Dashboard¶
The NØMAD dashboard provides real-time monitoring of your HPC cluster(s).
Launching¶
Open http://localhost:8050 in your browser.
Tabs¶
Cluster Tabs¶
Per-cluster views showing: - Node status (idle, allocated, down) - Partition utilization - CPU and memory pressure indicators - Active jobs count
Network¶
3D job similarity network visualization: - Jobs as nodes, colored by health - Edges connect similar jobs - "Safe zone" and "danger zone" regions emerge from data - Failure clustering analysis
Resources¶
Resource usage views for administrators: - CPU hours by cluster/group - Filter by cluster, group, and time period - Resource consumption patterns - Quietest hours for job scheduling
Activity¶
Job activity and history: - Recent job completions - Failed job categories - Interactive session monitoring (RStudio/Jupyter)
Planned Features¶
- Education Tab: Visual proficiency trajectories and per-student breakdowns (CLI available now via
nomad edu)
Remote Access¶
By default, the dashboard only listens on localhost. For remote access:
-
SSH Tunnel (simple):
-
Reverse Proxy (production): See System Install
GPU Panel¶
The node detail panel shows GPU metrics for any node with NVIDIA GPUs.
nvidia-smi utilization¶
The primary GPU utilization bar reflects the kernel-launch duty cycle reported
by nvidia-smi. This is the standard metric available on all NVIDIA GPU nodes.
Real Utilization (DCGM)¶
When DCGM is active on a node, a second bar labeled Real Util appears below the nvidia-smi bar. Real Utilization is a weighted composite of pipeline activity counters (SM, Tensor, DRAM, GR engine) that reflects what the GPU is actually computing, not just whether any kernel is scheduled.

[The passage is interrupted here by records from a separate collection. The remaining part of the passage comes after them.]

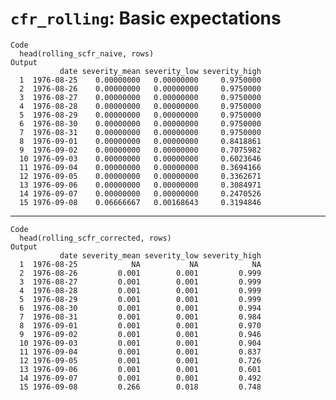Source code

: # `cfr_rolling`: Basic expectations

    Code
      head(rolling_scfr_naive, rows)
    Output
               date severity_mean severity_low severity_high
      1  1976-08-25    0.00000000   0.00000000     0.9750000
      2  1976-08-26    0.00000000   0.00000000     0.9750000
      3  1976-08-27    0.00000000   0.00000000     0.9750000
      4  1976-08-28    0.00000000   0.00000000     0.9750000
      5  1976-08-29    0.00000000   0.00000000     0.9750000
      6  1976-08-30    0.00000000   0.00000000     0.9750000
      7  1976-08-31    0.00000000   0.00000000     0.9750000
      8  1976-09-01    0.00000000   0.00000000     0.8418861
      9  1976-09-02    0.00000000   0.00000000     0.7075982
      10 1976-09-03    0.00000000   0.00000000     0.6023646
      11 1976-09-04    0.00000000   0.00000000     0.3694166
      12 1976-09-05    0.00000000   0.00000000     0.3362671
      13 1976-09-06    0.00000000   0.00000000     0.3084971
      14 1976-09-07    0.00000000   0.00000000     0.2470526
      15 1976-09-08    0.06666667   0.00168643     0.3194846

---

    Code
      head(rolling_scfr_corrected, rows)
    Output
               date severity_mean severity_low severity_high
      1  1976-08-25            NA           NA            NA
      2  1976-08-26         0.001        0.001         0.999
      3  1976-08-27         0.001        0.001         0.999
      4  1976-08-28         0.001        0.001         0.999
      5  1976-08-29         0.001        0.001         0.999
      6  1976-08-30         0.001        0.001         0.994
      7  1976-08-31         0.001        0.001         0.984
      8  1976-09-01         0.001        0.001         0.970
      9  1976-09-02         0.001        0.001         0.946
      10 1976-09-03         0.001        0.001         0.904
      11 1976-09-04         0.001        0.001         0.837
      12 1976-09-05         0.001        0.001         0.726
      13 1976-09-06         0.001        0.001         0.601
      14 1976-09-07         0.001        0.001         0.492
      15 1976-09-08         0.266        0.018         0.748

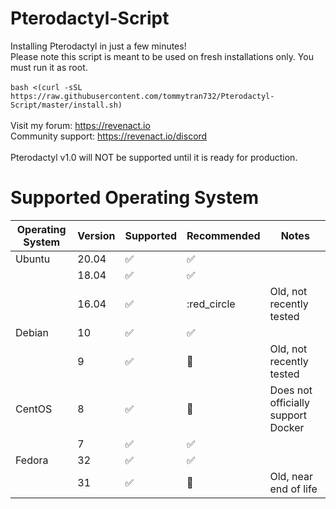 # Pterodactyl-Script
Installing Pterodactyl in just a few minutes! <br />
Please note this script is meant to be used on fresh installations only. You must run it as root. <br />
<br />
`bash <(curl -sSL https://raw.githubusercontent.com/tommytran732/Pterodactyl-Script/master/install.sh)` <br />
<br />
Visit my forum: https://revenact.io <br />
Community support: https://revenact.io/discord <br />
<br />
Pterodactyl v1.0 will NOT be supported until it is ready for production.

# Supported Operating System
| Operating System  | Version | Supported            | Recommended        | Notes                                |
| ----------------- | ------- | -------------------- | ------------------ | ------------------------------------ |
| Ubuntu            | 20.04   | :white_check_mark:   | :white_check_mark: |                                      |
|                   | 18.04   | :white_check_mark:   | :white_check_mark: |                                      |
|                   | 16.04   | :white_check_mark:   | :red_circle        | Old, not recently tested             |
| Debian            | 10      | :white_check_mark:   | :white_check_mark: |                                      |
|                   | 9       | :white_check_mark:   | :red_circle:       | Old, not recently tested             |
| CentOS            | 8       | :white_check_mark:   | :red_circle:       | Does not officially support Docker   |
|                   | 7       | :white_check_mark:   | :white_check_mark: |                                      |
| Fedora            | 32      | :white_check_mark:   | :white_check_mark: |                                      |
|                   | 31      | :white_check_mark:   | :red_circle:       | Old, near end of life                |
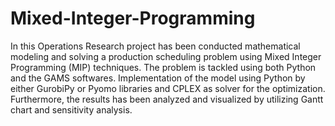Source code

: # Mixed-Integer-Programming


In this Operations Research project has been conducted mathematical modeling and solving a production scheduling problem using Mixed Integer Programming (MIP) techniques. The problem is tackled using both Python and the GAMS softwares. Implementation of the model using Python by either GurobiPy or Pyomo libraries and CPLEX as solver for the optimization. Furthermore, the results has been analyzed and visualized by utilizing Gantt chart and sensitivity analysis.
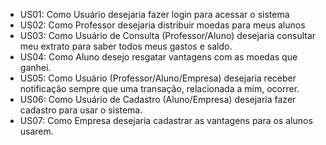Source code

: - US01: Como Usuário desejaria fazer login para acessar o sistema
- US02: Como Professor desejaria distribuir moedas para meus alunos
- US03: Como Usuário de Consulta (Professor/Aluno) desejaria consultar meu extrato para saber todos meus gastos e saldo.
- US04: Como Aluno desejo resgatar vantagens com as moedas que ganhei.
- US05: Como Usuário (Professor/Aluno/Empresa) desejaria receber notificação sempre que uma transação, relacionada a mim, ocorrer.
- US06: Como Usuário de Cadastro (Aluno/Empresa) desejaria fazer cadastro para usar o sistema.
- US07: Como Empresa desejaria cadastrar as vantagens para os alunos usarem.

A significant gap between nvidia-smi utilization and Real Util is a signal worth investigating — see GPU Monitoring.
Workload badge¶
A color-coded badge below the utilization bars shows the dominant workload
category for the node's GPUs: tensor-heavy compute, FP64 / HPC compute,
memory-bound, compute-active, idle, and others. Colors follow the
Okabe-Ito colorblind-safe palette. See Workload Classification
for the full category definitions.
Health indicator¶
A WARN, HOT, or CRIT badge appears next to the GPU name when hardware health issues are detected via DCGM (PCIe replay errors, high temperature, ECC errors, or row remap failures). No badge means OK.
DCGM pill¶
A small DCGM pill next to the GPU name indicates that enhanced metrics are active for that node. Nodes without DCGM show the nvidia-smi bar only and no badge or Real Util row.